Months ago, we arranged for some work to be done on the access tracks on both sides of the river.
I hoped to have them done in time for tree-planting and fencing, to save us all bumping and slithering over quite so many boulders, and allowing Andrew and Frank to round up their stock in future. It was a tricky sequence – first the earthmoving and the new cattle ramps, then the fences, then the tree-planting
I spent a day with our neighbour Frank and Aaron, the bulldozer driver who’d done such a great job with the grader on our road for the council.

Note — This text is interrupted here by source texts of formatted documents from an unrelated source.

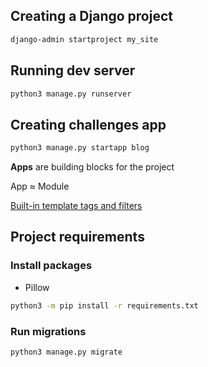 ## Creating a Django project
```bash
django-admin startproject my_site
```

## Running dev server
```bash
python3 manage.py runserver
```

## Creating challenges app
```bash
python3 manage.py startapp blog
```
**Apps** are building blocks for the project

App ≈ Module

[Built-in template tags and filters](https://docs.djangoproject.com/en/4.2/ref/templates/builtins/#top)

## Project requirements
### Install packages
* Pillow
```bash
python3 -m pip install -r requirements.txt 
```
### Run migrations
```bash
python3 manage.py migrate
``` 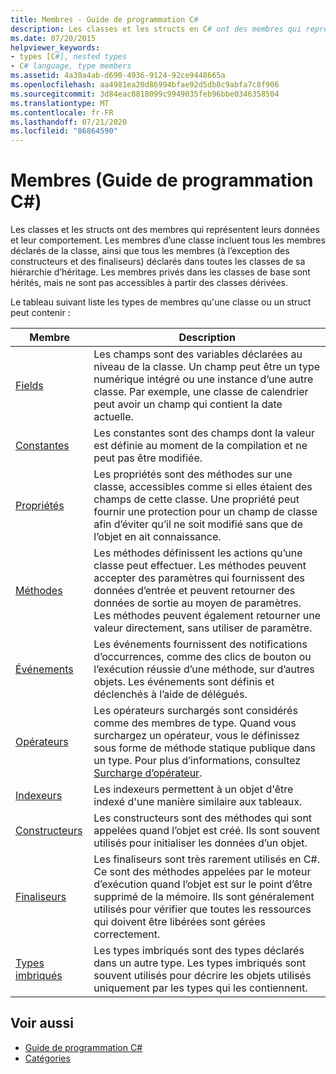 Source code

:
 ```yaml
---
title: Membres - Guide de programmation C#
description: Les classes et les structs en C# ont des membres qui représentent les données et le comportement, y compris les membres déclarés dans la classe et déclarés dans sa hiérarchie d’héritage.
ms.date: 07/20/2015
helpviewer_keywords:
- types [C#], nested types
- C# language, type members
ms.assetid: 4a30a4ab-d690-4936-9124-92ce9448665a
ms.openlocfilehash: aa4981ea20d86994bfae92d5db8c9abfa7c8f906
ms.sourcegitcommit: 3d84eac0818099c9949035feb96bbe0346358504
ms.translationtype: MT
ms.contentlocale: fr-FR
ms.lasthandoff: 07/21/2020
ms.locfileid: "86864590"
---
```

# <a name="members-c-programming-guide"></a>Membres (Guide de programmation C#)

Les classes et les structs ont des membres qui représentent leurs données et leur comportement. Les membres d’une classe incluent tous les membres déclarés de la classe, ainsi que tous les membres (à l’exception des constructeurs et des finaliseurs) déclarés dans toutes les classes de sa hiérarchie d’héritage. Les membres privés dans les classes de base sont hérités, mais ne sont pas accessibles à partir des classes dérivées.  
  
 Le tableau suivant liste les types de membres qu'une classe ou un struct peut contenir :  
  
|Membre|Description|  
|------------|-----------------|  
|[Fields](./fields.md)|Les champs sont des variables déclarées au niveau de la classe. Un champ peut être un type numérique intégré ou une instance d’une autre classe. Par exemple, une classe de calendrier peut avoir un champ qui contient la date actuelle.|  
|[Constantes](./constants.md)|Les constantes sont des champs dont la valeur est définie au moment de la compilation et ne peut pas être modifiée.|  
|[Propriétés](./properties.md)|Les propriétés sont des méthodes sur une classe, accessibles comme si elles étaient des champs de cette classe. Une propriété peut fournir une protection pour un champ de classe afin d’éviter qu’il ne soit modifié sans que de l’objet en ait connaissance.|  
|[Méthodes](./methods.md)|Les méthodes définissent les actions qu’une classe peut effectuer. Les méthodes peuvent accepter des paramètres qui fournissent des données d’entrée et peuvent retourner des données de sortie au moyen de paramètres. Les méthodes peuvent également retourner une valeur directement, sans utiliser de paramètre.|  
|[Événements](../events/index.md)|Les événements fournissent des notifications d’occurrences, comme des clics de bouton ou l’exécution réussie d’une méthode, sur d’autres objets. Les événements sont définis et déclenchés à l’aide de délégués.|  
|[Opérateurs](../../language-reference/operators/index.md)|Les opérateurs surchargés sont considérés comme des membres de type. Quand vous surchargez un opérateur, vous le définissez sous forme de méthode statique publique dans un type. Pour plus d’informations, consultez [Surcharge d’opérateur](../../language-reference/operators/operator-overloading.md).|  
|[Indexeurs](../indexers/index.md)|Les indexeurs permettent à un objet d'être indexé d'une manière similaire aux tableaux.|  
|[Constructeurs](./constructors.md)|Les constructeurs sont des méthodes qui sont appelées quand l’objet est créé. Ils sont souvent utilisés pour initialiser les données d’un objet.|  
|[Finaliseurs](./destructors.md)|Les finaliseurs sont très rarement utilisés en C#. Ce sont des méthodes appelées par le moteur d’exécution quand l’objet est sur le point d’être supprimé de la mémoire. Ils sont généralement utilisés pour vérifier que toutes les ressources qui doivent être libérées sont gérées correctement.|  
|[Types imbriqués](./nested-types.md)|Les types imbriqués sont des types déclarés dans un autre type. Les types imbriqués sont souvent utilisés pour décrire les objets utilisés uniquement par les types qui les contiennent.|  
  
## <a name="see-also"></a>Voir aussi

- [Guide de programmation C#](../index.md)
- [Catégories](./classes.md)

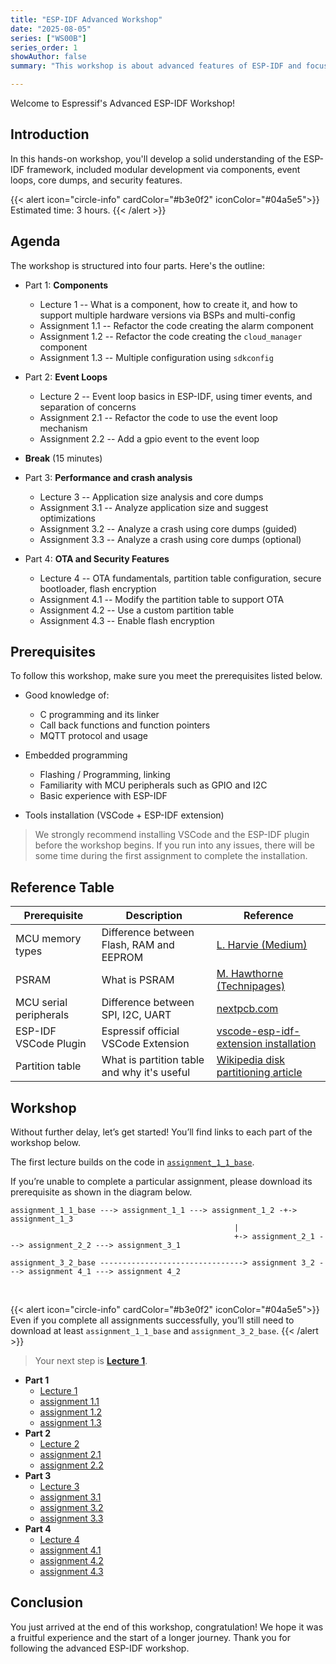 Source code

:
 ```yaml
---
title: "ESP-IDF Advanced Workshop"
date: "2025-08-05"
series: ["WS00B"]
series_order: 1
showAuthor: false
summary: "This workshop is about advanced features of ESP-IDF and focuses on modular development, event loops, core dumps, size analysis and flash encryption."

---
```


Welcome to Espressif's Advanced ESP-IDF Workshop!

## Introduction

In this hands-on workshop, you'll develop a solid understanding of the ESP-IDF framework, included modular development via components, event loops, core dumps, and security features.

{{< alert icon="circle-info" cardColor="#b3e0f2" iconColor="#04a5e5">}}
Estimated time: 3 hours.
{{< /alert >}}

## Agenda

The workshop is structured into four parts. Here's the outline:

* Part 1: **Components**

  * Lecture 1 -- What is a component, how to create it, and how to support multiple hardware versions via BSPs and multi-config
  * Assignment 1.1 -- Refactor the code creating the alarm component
  * Assignment 1.2 -- Refactor the code creating the `cloud_manager` component
  * Assignment 1.3 -- Multiple configuration using `sdkconfig`

* Part 2: **Event Loops**

  * Lecture 2 -- Event loop basics in ESP-IDF, using timer events, and separation of concerns
  * Assignment 2.1 -- Refactor the code to use the event loop mechanism
  * Assignment 2.2 -- Add a gpio event to the event loop

* **Break** (15 minutes)

* Part 3: **Performance and crash analysis**

  * Lecture 3 -- Application size analysis and core dumps
  * Assignment 3.1 -- Analyze application size and suggest optimizations
  * Assignment 3.2 -- Analyze a crash using core dumps (guided)
  * Assignment 3.3 -- Analyze a crash using core dumps (optional)

* Part 4: **OTA and Security Features**

  * Lecture 4 -- OTA fundamentals, partition table configuration, secure bootloader, flash encryption
  * Assignment 4.1 -- Modify the partition table to support OTA
  * Assignment 4.2 -- Use a custom partition table
  * Assignment 4.3 -- Enable flash encryption
  <!-- * Assignment 4.4 -- Secure bootloader (optional - TBD) -->

## Prerequisites

To follow this workshop, make sure you meet the prerequisites listed below.

* Good knowledge of:

  * C programming and its linker
  * Call back functions and function pointers
  * MQTT protocol and usage

* Embedded programming

  * Flashing / Programming, linking
  * Familiarity with MCU peripherals such as GPIO and I2C
  * Basic experience with ESP-IDF
* Tools installation (VSCode + ESP-IDF extension)

> We strongly recommend installing VSCode and the ESP-IDF plugin before the workshop begins. If you run into any issues, there will be some time during the first assignment to complete the installation.


## Reference Table

| Prerequisite           | Description                                                                                         | Reference                                                                                                                       |
| ---------------------- | --------------------------------------------------------------------------------------------------- | ------------------------------------------------------------------------------------------------------------------------------- |
| MCU memory types       | Difference between Flash, RAM and EEPROM                                                            | [L. Harvie (Medium)](https://medium.com/@lanceharvieruntime/embedded-systems-memory-types-flash-vs-sram-vs-eeprom-93d0eed09086) |
| PSRAM                  | What is PSRAM                                                                                       | [M. Hawthorne (Technipages)](https://www.technipages.com/what-is-psdram-pseudo-static-ram/)                                     |
| MCU serial peripherals | Difference between SPI, I2C, UART                                                                   | [nextpcb.com](https://www.nextpcb.com/blog/spi-i2c-uart)                                                                        |
| ESP-IDF VSCode Plugin  | Espressif official VSCode Extension                                                                 | [vscode-esp-idf-extension installation](https://github.com/espressif/vscode-esp-idf-extension?tab=readme-ov-file#how-to-use)    |
| Partition table | What is partition table and why it's useful| [Wikipedia disk partitioning article](https://en.wikipedia.org/wiki/Disk_partitioning)

<!-- | YAML                   | Human-readable data serialization format used for dependency management through `idf_component.yml` | [Wikipedia](https://en.wikipedia.org/wiki/YAML), [datacamp.com](https://www.datacamp.com/blog/what-is-yaml)                     | -->


## Workshop

Without further delay, let’s get started! You’ll find links to each part of the workshop below.

The first lecture builds on the code in [`assignment_1_1_base`](https://github.com/FBEZ-docs-and-templates/devrel-advanced-workshop-code/tree/main/assignment_1_1_base).

If you’re unable to complete a particular assignment, please download its prerequisite as shown in the diagram below.

```goat
assignment_1_1_base ---> assignment_1_1 ---> assignment_1_2 -+-> assignment_1_3
                                                  |
                                                  +-> assignment_2_1 ---> assignment_2_2 ---> assignment_3_1

assignment_3_2_base --------------------------------> assignment 3_2 ---> assignment 4_1 ---> assignment 4_2
```
<br>


{{< alert icon="circle-info" cardColor="#b3e0f2" iconColor="#04a5e5">}}
Even if you complete all assignments successfully, you’ll still need to download at least `assignment_1_1_base` and `assignment_3_2_base`.
{{< /alert >}}


> Your next step is __[Lecture 1](lecture-1/)__.

* __Part 1__
   * [Lecture 1](lecture-1/)
   * [assignment 1.1](assignment-1-1/)
   * [assignment 1.2](assignment-1-2/)
   * [assignment 1.3](assignment-1-3/)
* __Part 2__
   * [Lecture 2](lecture-2/)
   * [assignment 2.1](assignment-2-1/)
   * [assignment 2.2](assignment-2-2/)
* __Part 3__
   * [Lecture 3](lecture-3/)
   * [assignment 3.1](assignment-3-1/)
   * [assignment 3.2](assignment-3-2/)
   * [assignment 3.3](assignment-3-3/)
* __Part 4__
   * [Lecture 4](lecture-4/)
   * [assignment 4.1](assignment-4-1/)
   * [assignment 4.2](assignment-4-2/)
   * [assignment 4.3](assignment-4-3/)
   <!-- * [assignment 4.4](assignment-4-4/) -->


## Conclusion

You just arrived at the end of this workshop, congratulation! We hope it was a fruitful experience and the start of a longer journey. Thank you for following the advanced ESP-IDF workshop.
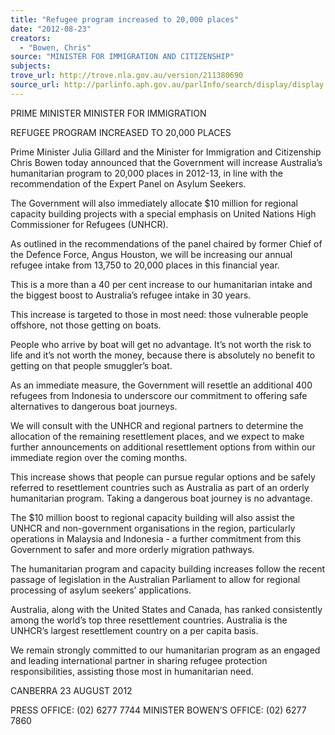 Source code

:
 ```yaml
---
title: "Refugee program increased to 20,000 places"
date: "2012-08-23"
creators:
  - "Bowen, Chris"
source: "MINISTER FOR IMMIGRATION AND CITIZENSHIP"
subjects:
trove_url: http://trove.nla.gov.au/version/211380690
source_url: http://parlinfo.aph.gov.au/parlInfo/search/display/display.w3p;query=Id%3A%22media/pressrel/1867223%22
---
```


 PRIME MINISTER  MINISTER FOR IMMIGRATION    

 REFUGEE PROGRAM INCREASED TO 20,000 PLACES   

 Prime Minister Julia Gillard and the Minister for Immigration and Citizenship Chris  Bowen today announced that the Government will increase Australia’s humanitarian  program to 20,000 places in 2012-13, in line with the recommendation of the Expert  Panel on Asylum Seekers.   

 The Government will also immediately allocate $10 million for regional capacity  building projects with a special emphasis on United Nations High Commissioner for  Refugees (UNHCR).   

 As outlined in the recommendations of the panel chaired by former Chief of the  Defence Force, Angus Houston, we will be increasing our annual refugee intake from  13,750 to 20,000 places in this financial year.   

 This is a more than a 40 per cent increase to our humanitarian intake and the  biggest boost to Australia’s refugee intake in 30 years.    

 This increase is targeted to those in most need: those vulnerable people offshore,  not those getting on boats.   

 People who arrive by boat will get no advantage. It’s not worth the risk to life and it’s  not worth the money, because there is absolutely no benefit to getting on that people  smuggler’s boat.   

 As an immediate measure, the Government will resettle an additional 400 refugees  from Indonesia to underscore our commitment to offering safe alternatives to  dangerous boat journeys.     

 We will consult with the UNHCR and regional partners to determine the allocation of  the remaining resettlement places, and we expect to make further announcements  on additional resettlement options from within our immediate region over the coming  months.   

 This increase shows that people can pursue regular options and be safely referred to  resettlement countries such as Australia as part of an orderly humanitarian program.  Taking a dangerous boat journey is no advantage.   

 The $10 million boost to regional capacity building will also assist the UNHCR and  non-government organisations in the region, particularly operations in Malaysia and  Indonesia - a further commitment from this Government to safer and more orderly  migration pathways.   

 The humanitarian program and capacity building increases follow the recent passage  of legislation in the Australian Parliament to allow for regional processing of asylum  seekers’ applications.   

 Australia, along with the United States and Canada, has ranked consistently among  the world’s top three resettlement countries.  Australia is the UNHCR’s largest  resettlement country on a per capita basis.   

 We remain strongly committed to our humanitarian program as an engaged and  leading international partner in sharing refugee protection responsibilities, assisting  those most in humanitarian need.   

 

 CANBERRA  23 AUGUST 2012   

 PRESS OFFICE: (02) 6277 7744  MINISTER BOWEN’S OFFICE: (02) 6277 7860   

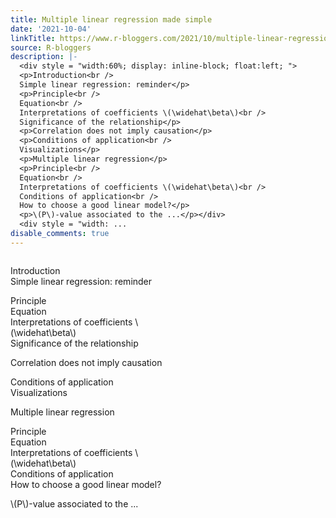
 ```yaml
---
title: Multiple linear regression made simple
date: '2021-10-04'
linkTitle: https://www.r-bloggers.com/2021/10/multiple-linear-regression-made-simple/
source: R-bloggers
description: |-
  <div style = "width:60%; display: inline-block; float:left; ">
  <p>Introduction<br />
  Simple linear regression: reminder</p>
  <p>Principle<br />
  Equation<br />
  Interpretations of coefficients \(\widehat\beta\)<br />
  Significance of the relationship</p>
  <p>Correlation does not imply causation</p>
  <p>Conditions of application<br />
  Visualizations</p>
  <p>Multiple linear regression</p>
  <p>Principle<br />
  Equation<br />
  Interpretations of coefficients \(\widehat\beta\)<br />
  Conditions of application<br />
  How to choose a good linear model?</p>
  <p>\(P\)-value associated to the ...</p></div>
  <div style = "width: ...
disable_comments: true
---
```

<div style = "width:60%; display: inline-block; float:left; ">
<p>Introduction<br />
Simple linear regression: reminder</p>
<p>Principle<br />
Equation<br />
Interpretations of coefficients \(\widehat\beta\)<br />
Significance of the relationship</p>
<p>Correlation does not imply causation</p>
<p>Conditions of application<br />
Visualizations</p>
<p>Multiple linear regression</p>
<p>Principle<br />
Equation<br />
Interpretations of coefficients \(\widehat\beta\)<br />
Conditions of application<br />
How to choose a good linear model?</p>
<p>\(P\)-value associated to the ...</p></div>
<div style = "width: ... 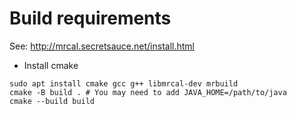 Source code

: # Build requirements

See: http://mrcal.secretsauce.net/install.html

- Install cmake

```
sudo apt install cmake gcc g++ libmrcal-dev mrbuild
cmake -B build . # You may need to add JAVA_HOME=/path/to/java
cmake --build build
```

I was very keen to put in a new dam on the Benny’s Hill paddock on Esdale, because in putting up the new box-gum woodland fence, we’d also closed off the only creek water access for stock in that big area. We walked around three places in the deep, steep valley between the two ridges. Each one Frank and Aaron looked at, shook their heads ” Too steep. Get too much rain and a gully-buster will take it out” or “Probably not enough clay to seal it, too much rock and gravel.” or ” It might work, but you could dig around for days and get nothing but a waste of your time.” Finally we went up to the top of the ridge to a place where two old willow trees were slowly collapsing into a small mud-hole in a shallow gully.
Andrew had told me he thought this was our best bet for water. “The stock are drinking from there, just from the little puddles, a lot of the time.” Frank considered it was worth a try, but it was still steep, rocky and awkward to access. We all agreed it was worth digging some sort of a “hole” and seeing if we could get it to fill and hold. “There might have been a waterhole here before, and the willows were put in to try and keep the bank from breaking down, as it began to silt up”.
That seems likely. The weeping willows must have been planted there deliberately because until recently there were no self-seeding willows in Australia.

Early settlers brought slips with them that they planted out when they arrived, often from the island of St Helena where many of the early ships stopped to take on supplies. I like to think that our local willows could be clones of those ones that grew there beside Napoleon’s grave.

The willows probably didn’t help retain the bank much, though, as their roots are just as likely to pull the earth together and allow more erosion.
After the arrangements were made, I waited for the bulldozers to arrive.
And waited.
The fencing got done. The tree-planting is almost done. All without the better access tracks I’d hoped for. There was a lot of carrying of water buckets for young trees in inaccessible places. The ramps finally arrived from Young and were delivered to the house and the Esdale main entry.
We had to get a new bulldozer driver. At Andrew’s shearing “cut out” party, surrounded by beer cans and the sound of clay pigeon shooting, I was introduced to Mick Downey who Andrew knew from his sheep shearing team. Mick had just gone into the earthmoving business. After discussing it one day, the machinery was delivered the next and away they went.
Suddenly the hills have been alive with the sounds of rumbling and beeping monsters making their way up and down the rocky slopes.
They’ve been going places with their big equipment that I find tricky just walking.
I found it hard to watch the access tracks, minimal as they are, go through our native grasses. I’ve just learned to identify some of those plants. It’s necessary to have the tracks, though, both for fire fighting access and also so that we can water the new trees we’ve planted. Buckets in midsummer heat are just not going to happen.
There’s been a lot to learn about what makes a good occasional use track. Unlike an all-weather full-time road, it’s better for a track to be grassy if possible because it reduces the erosion when it rains. The idea is to do the minimum needed to make it drivable. That means removing the biggest, sump-crushing boulders, cutting into the slope to make the road a little more level if it’s dangerously tilted, making runoff trenches and “Whoa-boy” humps in the road to force the water to divert. I see the purpose, but don’t like driving with the Whoa-boys on a steep track, because coming up or down the lower side of the hump means you’re momentarily vertical.
Anyway, the waterhole was dug and is holding water beautifully. The willows are history.